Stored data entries
:::::

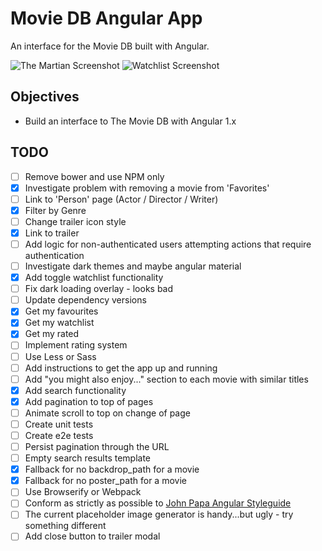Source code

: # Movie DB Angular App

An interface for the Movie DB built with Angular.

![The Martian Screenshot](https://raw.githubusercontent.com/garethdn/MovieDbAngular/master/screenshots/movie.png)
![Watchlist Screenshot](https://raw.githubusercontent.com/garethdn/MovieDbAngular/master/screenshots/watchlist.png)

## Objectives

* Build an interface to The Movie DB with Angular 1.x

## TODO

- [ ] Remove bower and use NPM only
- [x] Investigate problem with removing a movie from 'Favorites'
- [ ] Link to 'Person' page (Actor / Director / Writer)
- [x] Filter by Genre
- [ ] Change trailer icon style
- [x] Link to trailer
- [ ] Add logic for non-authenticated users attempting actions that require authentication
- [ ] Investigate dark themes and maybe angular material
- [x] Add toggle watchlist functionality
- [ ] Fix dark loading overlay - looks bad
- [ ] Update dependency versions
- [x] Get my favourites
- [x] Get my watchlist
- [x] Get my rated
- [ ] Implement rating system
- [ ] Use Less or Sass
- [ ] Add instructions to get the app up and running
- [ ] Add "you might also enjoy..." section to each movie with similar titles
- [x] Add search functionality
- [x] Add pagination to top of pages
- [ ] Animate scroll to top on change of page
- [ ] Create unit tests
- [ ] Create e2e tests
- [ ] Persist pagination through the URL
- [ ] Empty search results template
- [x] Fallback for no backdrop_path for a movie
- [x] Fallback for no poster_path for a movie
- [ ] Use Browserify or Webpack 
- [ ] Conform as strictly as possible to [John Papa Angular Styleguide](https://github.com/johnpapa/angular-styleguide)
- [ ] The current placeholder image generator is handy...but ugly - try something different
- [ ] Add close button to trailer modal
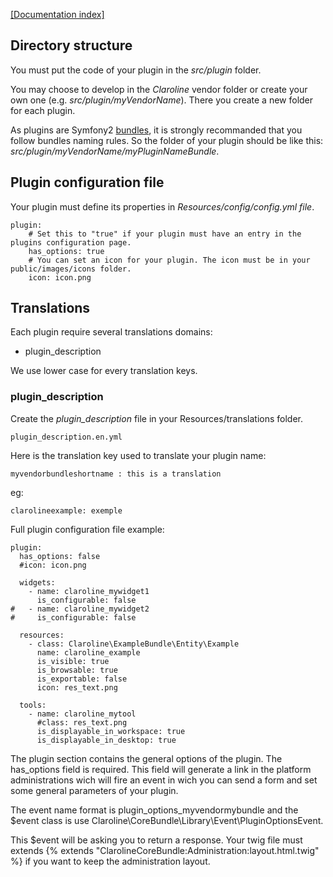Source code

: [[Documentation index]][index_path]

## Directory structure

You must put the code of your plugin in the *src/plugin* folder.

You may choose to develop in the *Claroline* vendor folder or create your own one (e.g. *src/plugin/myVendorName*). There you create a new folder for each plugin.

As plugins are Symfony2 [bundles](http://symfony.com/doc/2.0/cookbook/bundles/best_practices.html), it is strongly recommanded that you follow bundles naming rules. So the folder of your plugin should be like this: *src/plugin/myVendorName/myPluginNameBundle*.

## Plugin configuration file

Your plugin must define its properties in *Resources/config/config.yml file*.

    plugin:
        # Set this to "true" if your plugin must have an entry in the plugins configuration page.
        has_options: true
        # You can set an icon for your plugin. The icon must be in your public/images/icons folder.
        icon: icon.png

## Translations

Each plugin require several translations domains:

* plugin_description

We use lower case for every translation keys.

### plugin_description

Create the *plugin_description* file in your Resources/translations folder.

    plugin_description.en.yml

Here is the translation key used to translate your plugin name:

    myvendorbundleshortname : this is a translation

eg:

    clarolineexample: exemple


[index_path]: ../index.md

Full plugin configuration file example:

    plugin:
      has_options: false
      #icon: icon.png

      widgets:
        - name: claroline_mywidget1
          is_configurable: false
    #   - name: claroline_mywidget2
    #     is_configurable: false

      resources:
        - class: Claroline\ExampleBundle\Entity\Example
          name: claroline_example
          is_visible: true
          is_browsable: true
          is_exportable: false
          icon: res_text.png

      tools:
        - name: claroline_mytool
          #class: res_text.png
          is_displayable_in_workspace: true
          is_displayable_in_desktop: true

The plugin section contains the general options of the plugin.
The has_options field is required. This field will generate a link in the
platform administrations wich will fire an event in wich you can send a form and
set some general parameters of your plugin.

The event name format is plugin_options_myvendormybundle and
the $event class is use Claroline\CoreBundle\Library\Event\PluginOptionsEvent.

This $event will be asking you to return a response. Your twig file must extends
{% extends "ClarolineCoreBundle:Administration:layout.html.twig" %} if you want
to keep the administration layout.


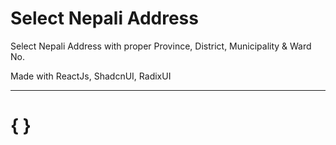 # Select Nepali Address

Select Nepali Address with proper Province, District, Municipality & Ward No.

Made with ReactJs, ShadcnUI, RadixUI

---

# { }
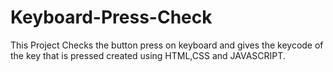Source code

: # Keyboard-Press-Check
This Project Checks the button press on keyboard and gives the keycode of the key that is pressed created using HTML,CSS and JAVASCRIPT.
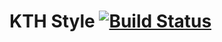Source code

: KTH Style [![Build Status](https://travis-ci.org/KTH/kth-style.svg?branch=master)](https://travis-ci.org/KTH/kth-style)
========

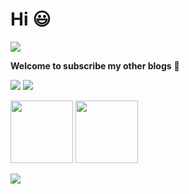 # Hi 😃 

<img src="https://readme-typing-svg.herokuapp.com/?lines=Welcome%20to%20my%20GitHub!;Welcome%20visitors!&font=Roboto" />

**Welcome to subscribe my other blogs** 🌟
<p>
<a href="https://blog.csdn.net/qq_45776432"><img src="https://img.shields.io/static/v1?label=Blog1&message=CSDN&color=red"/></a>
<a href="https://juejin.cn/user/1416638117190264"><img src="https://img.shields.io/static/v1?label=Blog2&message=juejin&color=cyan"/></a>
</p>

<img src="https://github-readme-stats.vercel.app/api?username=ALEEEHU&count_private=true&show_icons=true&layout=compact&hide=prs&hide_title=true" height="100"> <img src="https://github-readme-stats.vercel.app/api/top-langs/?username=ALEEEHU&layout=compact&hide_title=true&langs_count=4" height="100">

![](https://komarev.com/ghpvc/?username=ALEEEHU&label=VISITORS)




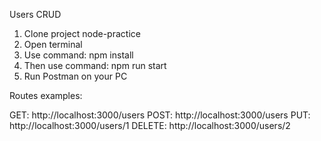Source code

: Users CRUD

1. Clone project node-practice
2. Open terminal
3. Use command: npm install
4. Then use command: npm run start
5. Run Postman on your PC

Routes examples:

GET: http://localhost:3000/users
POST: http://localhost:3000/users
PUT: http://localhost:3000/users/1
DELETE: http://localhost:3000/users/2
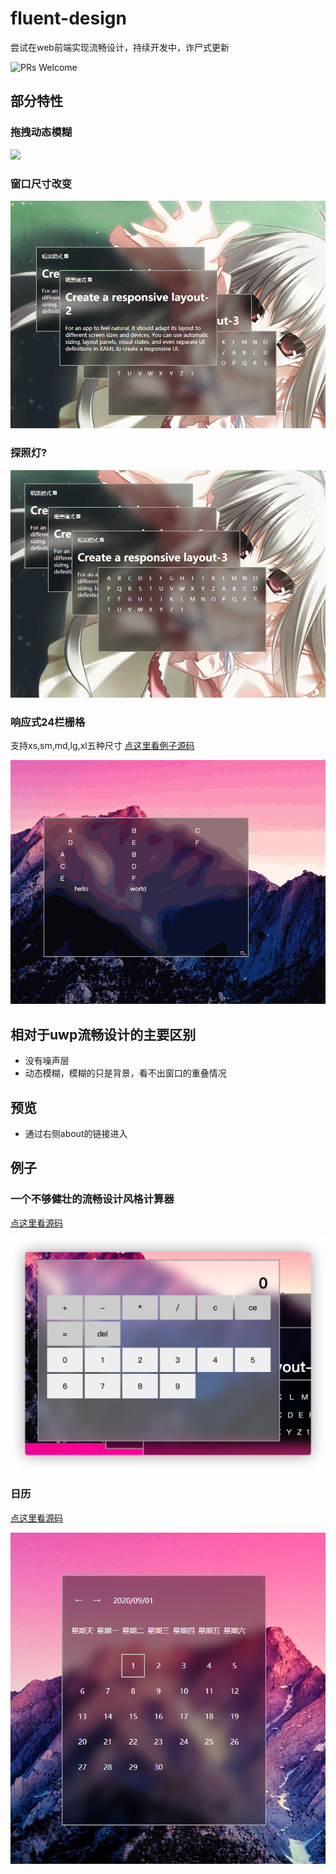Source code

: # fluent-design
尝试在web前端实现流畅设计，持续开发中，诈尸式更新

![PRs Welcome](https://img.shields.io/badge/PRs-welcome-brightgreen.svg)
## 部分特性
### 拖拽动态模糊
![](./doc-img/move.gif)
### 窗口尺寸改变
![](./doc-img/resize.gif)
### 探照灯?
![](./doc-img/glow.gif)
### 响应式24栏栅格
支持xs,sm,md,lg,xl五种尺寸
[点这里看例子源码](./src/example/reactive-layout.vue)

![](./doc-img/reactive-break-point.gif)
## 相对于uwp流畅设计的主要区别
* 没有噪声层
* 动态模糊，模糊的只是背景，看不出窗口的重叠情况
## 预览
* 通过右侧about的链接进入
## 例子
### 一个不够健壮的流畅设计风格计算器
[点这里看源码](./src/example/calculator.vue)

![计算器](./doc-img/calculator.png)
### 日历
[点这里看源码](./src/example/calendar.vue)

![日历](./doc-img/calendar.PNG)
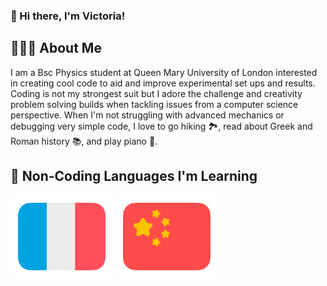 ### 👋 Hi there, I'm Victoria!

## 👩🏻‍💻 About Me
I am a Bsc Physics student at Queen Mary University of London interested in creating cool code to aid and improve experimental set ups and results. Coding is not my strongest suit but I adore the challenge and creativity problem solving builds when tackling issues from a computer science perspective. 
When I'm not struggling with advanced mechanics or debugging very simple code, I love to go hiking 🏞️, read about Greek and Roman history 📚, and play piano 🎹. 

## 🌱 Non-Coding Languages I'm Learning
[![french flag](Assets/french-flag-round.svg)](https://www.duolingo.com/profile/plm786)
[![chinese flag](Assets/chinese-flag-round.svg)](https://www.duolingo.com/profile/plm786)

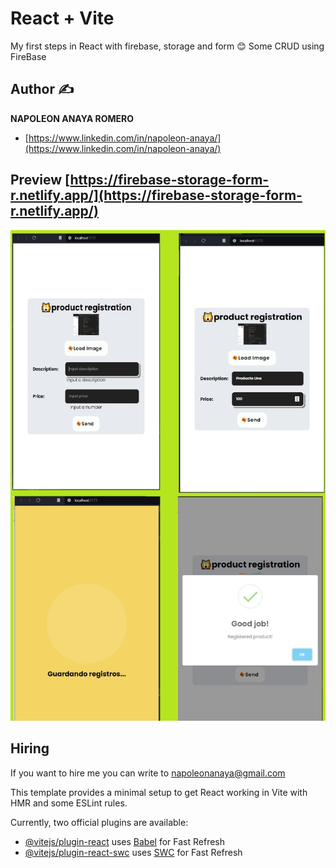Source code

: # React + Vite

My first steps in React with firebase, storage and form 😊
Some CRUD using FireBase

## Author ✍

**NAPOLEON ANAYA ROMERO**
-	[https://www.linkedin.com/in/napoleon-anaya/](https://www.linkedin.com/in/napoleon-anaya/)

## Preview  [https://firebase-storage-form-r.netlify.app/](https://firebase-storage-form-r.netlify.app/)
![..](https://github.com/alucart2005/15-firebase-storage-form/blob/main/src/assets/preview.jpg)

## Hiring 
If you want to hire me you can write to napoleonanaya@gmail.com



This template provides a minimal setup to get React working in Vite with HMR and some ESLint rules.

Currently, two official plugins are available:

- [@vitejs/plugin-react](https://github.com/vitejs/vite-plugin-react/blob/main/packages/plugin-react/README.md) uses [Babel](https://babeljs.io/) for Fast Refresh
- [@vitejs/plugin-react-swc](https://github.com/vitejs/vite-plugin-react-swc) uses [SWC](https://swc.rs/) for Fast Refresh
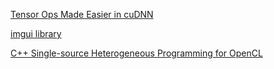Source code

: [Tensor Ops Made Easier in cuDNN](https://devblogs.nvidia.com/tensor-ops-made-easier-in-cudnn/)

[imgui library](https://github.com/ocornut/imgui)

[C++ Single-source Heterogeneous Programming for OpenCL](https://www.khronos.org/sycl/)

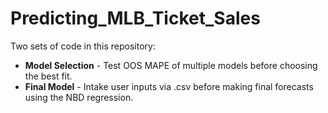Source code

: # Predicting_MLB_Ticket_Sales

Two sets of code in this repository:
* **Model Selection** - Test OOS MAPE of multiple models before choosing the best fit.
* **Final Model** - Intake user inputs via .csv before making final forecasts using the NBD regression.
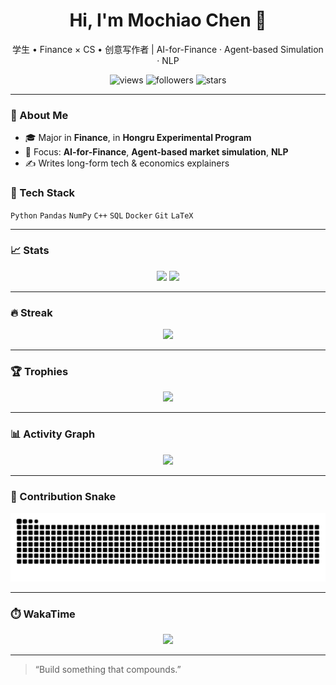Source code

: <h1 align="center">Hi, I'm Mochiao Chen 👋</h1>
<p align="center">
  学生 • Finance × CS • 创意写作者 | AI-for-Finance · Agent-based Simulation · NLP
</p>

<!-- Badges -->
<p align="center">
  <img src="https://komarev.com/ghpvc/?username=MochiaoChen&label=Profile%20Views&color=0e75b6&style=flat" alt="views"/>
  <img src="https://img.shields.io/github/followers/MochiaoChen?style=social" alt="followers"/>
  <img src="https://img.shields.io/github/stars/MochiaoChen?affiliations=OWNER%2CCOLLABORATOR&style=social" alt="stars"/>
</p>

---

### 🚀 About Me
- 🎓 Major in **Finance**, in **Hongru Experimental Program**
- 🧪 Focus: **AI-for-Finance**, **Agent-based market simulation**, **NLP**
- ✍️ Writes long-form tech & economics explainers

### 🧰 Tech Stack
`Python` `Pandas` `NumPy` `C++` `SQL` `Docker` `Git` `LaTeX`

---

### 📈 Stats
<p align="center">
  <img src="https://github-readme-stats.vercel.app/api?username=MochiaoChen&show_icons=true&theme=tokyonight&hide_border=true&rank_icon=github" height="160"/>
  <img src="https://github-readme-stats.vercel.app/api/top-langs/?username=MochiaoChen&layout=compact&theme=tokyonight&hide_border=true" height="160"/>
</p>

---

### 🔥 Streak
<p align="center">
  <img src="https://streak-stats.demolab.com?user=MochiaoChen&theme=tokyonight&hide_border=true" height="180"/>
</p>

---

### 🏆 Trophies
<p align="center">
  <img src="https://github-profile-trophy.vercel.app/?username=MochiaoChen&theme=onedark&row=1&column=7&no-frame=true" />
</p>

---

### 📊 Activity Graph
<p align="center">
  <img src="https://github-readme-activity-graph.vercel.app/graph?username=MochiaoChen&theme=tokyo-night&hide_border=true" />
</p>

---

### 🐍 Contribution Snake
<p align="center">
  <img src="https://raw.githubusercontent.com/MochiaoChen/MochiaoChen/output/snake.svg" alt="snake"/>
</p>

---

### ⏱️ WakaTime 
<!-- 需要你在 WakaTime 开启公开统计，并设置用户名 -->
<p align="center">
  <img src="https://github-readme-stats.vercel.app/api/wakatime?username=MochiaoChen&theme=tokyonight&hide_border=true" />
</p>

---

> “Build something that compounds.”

:::::

Some lines in the data above hold the string "calendar". Find and copy each of them.

[点这里看源码](./src/example/calendar.vue)
![日历](./doc-img/calendar.PNG)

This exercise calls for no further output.